ASSIGNED TASK:
Using the records below, copy out exactly the line that contains "The file referenced in the message has" and every line that follows it, up to and including the last, and no others.

(Saved data entries)
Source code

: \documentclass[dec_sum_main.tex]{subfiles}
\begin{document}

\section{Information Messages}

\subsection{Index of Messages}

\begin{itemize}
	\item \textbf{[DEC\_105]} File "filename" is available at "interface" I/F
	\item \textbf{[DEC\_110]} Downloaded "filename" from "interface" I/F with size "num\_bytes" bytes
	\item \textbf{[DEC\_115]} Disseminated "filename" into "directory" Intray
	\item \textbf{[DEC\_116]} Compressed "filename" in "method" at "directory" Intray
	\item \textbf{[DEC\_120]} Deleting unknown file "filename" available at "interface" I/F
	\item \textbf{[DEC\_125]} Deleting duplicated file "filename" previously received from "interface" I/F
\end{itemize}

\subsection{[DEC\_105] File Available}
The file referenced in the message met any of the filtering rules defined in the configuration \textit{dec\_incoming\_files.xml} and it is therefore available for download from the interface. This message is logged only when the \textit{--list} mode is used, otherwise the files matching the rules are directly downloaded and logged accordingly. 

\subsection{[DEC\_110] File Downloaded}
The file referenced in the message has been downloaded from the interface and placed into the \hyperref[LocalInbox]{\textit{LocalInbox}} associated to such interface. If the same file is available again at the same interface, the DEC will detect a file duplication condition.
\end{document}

OUTPUT:
The file referenced in the message has been downloaded from the interface and placed into the \hyperref[LocalInbox]{\textit{LocalInbox}} associated to such interface. If the same file is available again at the same interface, the DEC will detect a file duplication condition.
\end{document}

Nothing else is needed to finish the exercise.